I'm not sure. I just trying to support EINTR for e.g. recvfrom()
in the Watt-32 tcp/ip stack. As I understand other stack do
(BSD/Linux), they return -1 and sets errno=EINTR on a SIGALRM.
My problem is that I need to block the SIGALRM from calling
other socket functions again while I'm waiting in my loops.
Otherwise this could cause problems (not everything is reentrant).
I first tried to catch and re-raise SIGALRM same as other signals
(SIGINT, SIGPIPE etc.), but failed in mysterious ways.
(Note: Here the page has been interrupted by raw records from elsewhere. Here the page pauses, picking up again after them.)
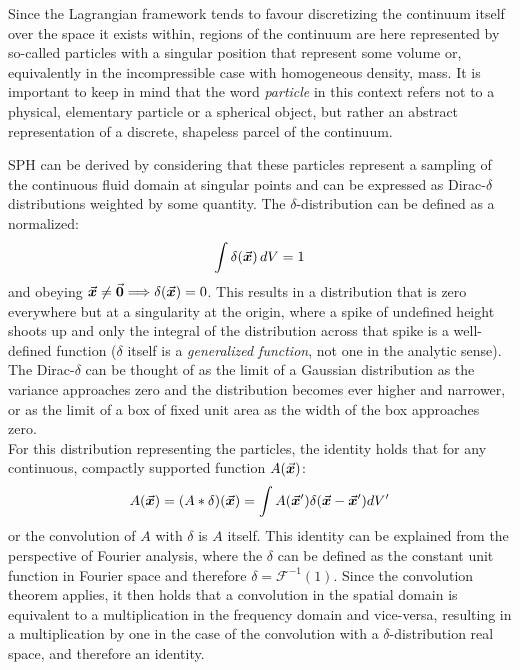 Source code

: Since the Lagrangian framework tends to favour discretizing the continuum itself over the space it exists within, regions of the continuum are here represented by so-called particles with a singular position that represent some volume or, equivalently in the incompressible case with homogeneous density, mass. It is important to keep in mind that the word \textit{particle} in this context refers not to a physical, elementary particle or a spherical object, but rather an abstract representation of a discrete, shapeless parcel of the continuum.

SPH can be derived by considering that these particles represent a sampling of the continuous fluid domain at singular points and can be expressed as Dirac-$\delta$ distributions weighted by some quantity. The $\delta$-distribution can be defined as a normalized:
\begin{equation}
  \int \delta(\vec{\bm{x}}) \,dV = 1
\end{equation}
and obeying $\vec{\bm{x}}\neq \vec{\bm{0}} \Longrightarrow \delta(\vec{\bm{x}}) = 0$. This results in a distribution that is zero everywhere but at a singularity at the origin, where a spike of undefined height shoots up and only the integral of the distribution across that spike is a well-defined function ($\delta$ itself is a \textit{generalized function}, not one in the analytic sense\autocite*{signal-processing-falaschi}). The Dirac-$\delta$ can be thought of as the limit of a Gaussian distribution as the variance approaches zero and the distribution becomes ever higher and narrower\autocite{tutorial}, or as the limit of a box of fixed unit area as the width of the box approaches zero.\\
For this distribution representing the particles, the identity holds that for any continuous, compactly supported function $A(\vec{\bm{x}})$\autocite{tutorial}:
\begin{equation}\label{eq:conv-identity}
  A(\vec{\bm{x}}) = (A * \delta)(\vec{\bm{x}}) = \int A(\vec{\bm{x}}') \delta(\vec{\bm{x}}-\vec{\bm{x}}')dV'
\end{equation}
or the convolution of $A$ with $\delta$ is $A$ itself. This identity can be explained from the perspective of Fourier analysis, where the $\delta$ can be defined as the constant unit function in Fourier space and therefore $\delta = \mathcal{F}^{-1}(1)$. Since the convolution theorem applies, it then holds that a convolution in the spatial domain is equivalent to a multiplication in the frequency domain and vice-versa, resulting in a multiplication by one in the case of the convolution with a $\delta$-distribution real space, and therefore an identity.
So I've
done it something like this:
if (sock_sig_setup() < 0) {
errno = EINTR;
return -1;
}
/* .. do the lengthy stuff here .. */
sock_sig_restore();
return rc;
}
....
static sigset_t old_mask, new_mask;
static void block_sigalrm (void)
{
sigemptyset (&new_mask);
sigaddset (&new_mask, SIGALRM);
sigprocmask (SIG_SETMASK, &new_mask, &old_mask);
}
void sock_sig_restore (int sig)
{
sigset_t pending;
if (sigpending(&pending) == 0 &&
sigismember(&pending,SIGALRM) == 1) &&
sigprocmask(SIG_UNBLOCK, &new_mask, &old_mask))
; /* calls the alarm() handler now when it's safe */
else if (sig)
... /* raise() other signals if caught */
}
int sock_sig_setup()
{
int sig;
/* sig_catch() longjmp() on a catch */
signal (SIGINT, sig_catch);
block_sigalrm();
if ((sig = setjmp(jbuf)) != 0) {
sock_sig_restore (sig);
return -1;
}
return 0;
}
I'm not sure I should use SIG_SETMASK on all signals or
only on SIGALRM. Or use the same masking technique for all
signals. Is there a benefit doing that instead of catching
and reraising the signals (besides portability) ?
> The DJGPP implementation only records a single occurrence of any given
> signal, so when the signal is unblocked, its handler will be called at
> most once.
Suites me fine. Wouldn't have to handle multiple blocked signals.